[SUPPLIED RECORDS]

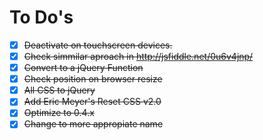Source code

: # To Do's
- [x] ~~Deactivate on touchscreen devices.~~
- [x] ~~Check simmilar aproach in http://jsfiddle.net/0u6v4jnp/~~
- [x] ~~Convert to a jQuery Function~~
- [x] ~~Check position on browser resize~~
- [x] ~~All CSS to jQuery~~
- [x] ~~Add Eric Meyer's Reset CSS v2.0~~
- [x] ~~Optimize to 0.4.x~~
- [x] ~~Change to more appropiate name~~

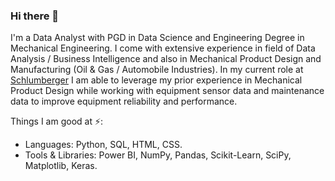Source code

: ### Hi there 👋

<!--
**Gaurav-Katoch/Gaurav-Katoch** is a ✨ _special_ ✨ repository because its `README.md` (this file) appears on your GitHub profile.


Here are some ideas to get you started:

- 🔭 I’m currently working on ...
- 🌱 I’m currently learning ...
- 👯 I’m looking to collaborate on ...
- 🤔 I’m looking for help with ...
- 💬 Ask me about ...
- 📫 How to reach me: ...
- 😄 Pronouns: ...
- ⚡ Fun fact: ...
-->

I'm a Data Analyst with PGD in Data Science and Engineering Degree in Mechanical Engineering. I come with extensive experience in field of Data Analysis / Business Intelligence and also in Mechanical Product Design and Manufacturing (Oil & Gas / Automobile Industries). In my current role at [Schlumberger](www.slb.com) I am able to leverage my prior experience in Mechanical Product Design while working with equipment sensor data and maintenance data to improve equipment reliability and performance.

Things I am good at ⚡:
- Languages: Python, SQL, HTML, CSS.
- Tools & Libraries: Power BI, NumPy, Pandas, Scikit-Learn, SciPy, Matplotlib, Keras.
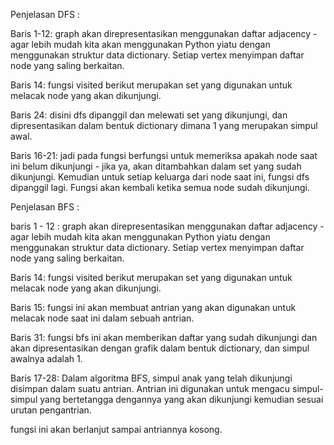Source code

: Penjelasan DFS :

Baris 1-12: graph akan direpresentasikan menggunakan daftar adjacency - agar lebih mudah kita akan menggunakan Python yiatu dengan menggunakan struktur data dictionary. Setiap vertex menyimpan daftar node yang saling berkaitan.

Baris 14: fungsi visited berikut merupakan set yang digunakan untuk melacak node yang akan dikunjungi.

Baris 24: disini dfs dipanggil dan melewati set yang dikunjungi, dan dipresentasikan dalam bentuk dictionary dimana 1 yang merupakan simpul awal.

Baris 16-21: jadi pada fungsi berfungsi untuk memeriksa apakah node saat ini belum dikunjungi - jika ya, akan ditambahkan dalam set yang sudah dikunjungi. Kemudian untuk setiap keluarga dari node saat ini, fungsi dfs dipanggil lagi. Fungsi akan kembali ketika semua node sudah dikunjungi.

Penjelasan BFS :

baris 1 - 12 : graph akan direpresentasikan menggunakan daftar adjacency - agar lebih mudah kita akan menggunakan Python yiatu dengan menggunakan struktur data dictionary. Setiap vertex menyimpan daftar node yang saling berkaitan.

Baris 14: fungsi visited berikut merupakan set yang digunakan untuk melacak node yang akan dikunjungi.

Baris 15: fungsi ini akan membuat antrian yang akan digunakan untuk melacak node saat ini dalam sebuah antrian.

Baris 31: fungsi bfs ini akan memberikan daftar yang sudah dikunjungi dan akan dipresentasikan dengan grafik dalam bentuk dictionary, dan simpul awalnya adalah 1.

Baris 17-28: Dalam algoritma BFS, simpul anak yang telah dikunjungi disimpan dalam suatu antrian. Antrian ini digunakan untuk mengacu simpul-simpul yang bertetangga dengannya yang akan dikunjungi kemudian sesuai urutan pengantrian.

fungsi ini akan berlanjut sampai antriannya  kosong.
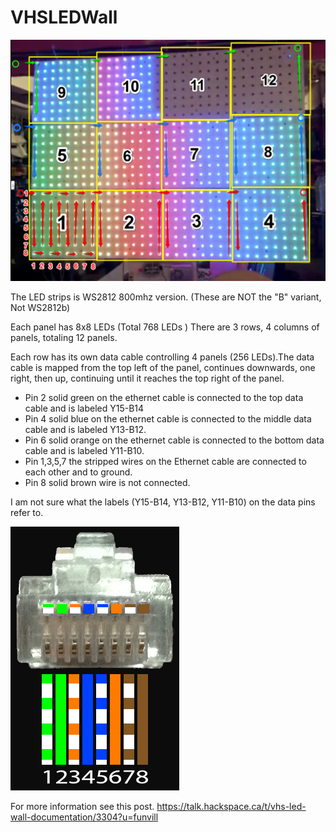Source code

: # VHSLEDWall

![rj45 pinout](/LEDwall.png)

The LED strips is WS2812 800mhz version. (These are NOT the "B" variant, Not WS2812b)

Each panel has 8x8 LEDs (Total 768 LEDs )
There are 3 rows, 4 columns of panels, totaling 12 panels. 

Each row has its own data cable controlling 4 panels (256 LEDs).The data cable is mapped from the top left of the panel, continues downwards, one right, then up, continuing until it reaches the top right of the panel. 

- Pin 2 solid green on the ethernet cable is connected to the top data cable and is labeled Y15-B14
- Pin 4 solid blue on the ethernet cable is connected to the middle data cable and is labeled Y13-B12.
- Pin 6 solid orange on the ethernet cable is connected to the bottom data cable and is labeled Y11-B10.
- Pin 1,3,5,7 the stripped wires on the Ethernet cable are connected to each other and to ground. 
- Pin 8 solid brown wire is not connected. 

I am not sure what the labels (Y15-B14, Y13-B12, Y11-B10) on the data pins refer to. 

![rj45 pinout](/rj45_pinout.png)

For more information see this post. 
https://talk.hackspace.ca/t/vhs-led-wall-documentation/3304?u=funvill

[/SUPPLIED RECORDS]

**WHAT TO WORK ON:** What are the lines above, starting at the one with "Baris 16-21: jadi" and ending at the one with "Baris 31: fungsi"? Give them again exactly, and only them.

**YOUR SOLUTION:**
Baris 16-21: jadi pada fungsi berfungsi untuk memeriksa apakah node saat ini belum dikunjungi - jika ya, akan ditambahkan dalam set yang sudah dikunjungi. Kemudian untuk setiap keluarga dari node saat ini, fungsi dfs dipanggil lagi. Fungsi akan kembali ketika semua node sudah dikunjungi.

Penjelasan BFS :

baris 1 - 12 : graph akan direpresentasikan menggunakan daftar adjacency - agar lebih mudah kita akan menggunakan Python yiatu dengan menggunakan struktur data dictionary. Setiap vertex menyimpan daftar node yang saling berkaitan.

Baris 14: fungsi visited berikut merupakan set yang digunakan untuk melacak node yang akan dikunjungi.

Baris 15: fungsi ini akan membuat antrian yang akan digunakan untuk melacak node saat ini dalam sebuah antrian.

Baris 31: fungsi bfs ini akan memberikan daftar yang sudah dikunjungi dan akan dipresentasikan dengan grafik dalam bentuk dictionary, dan simpul awalnya adalah 1.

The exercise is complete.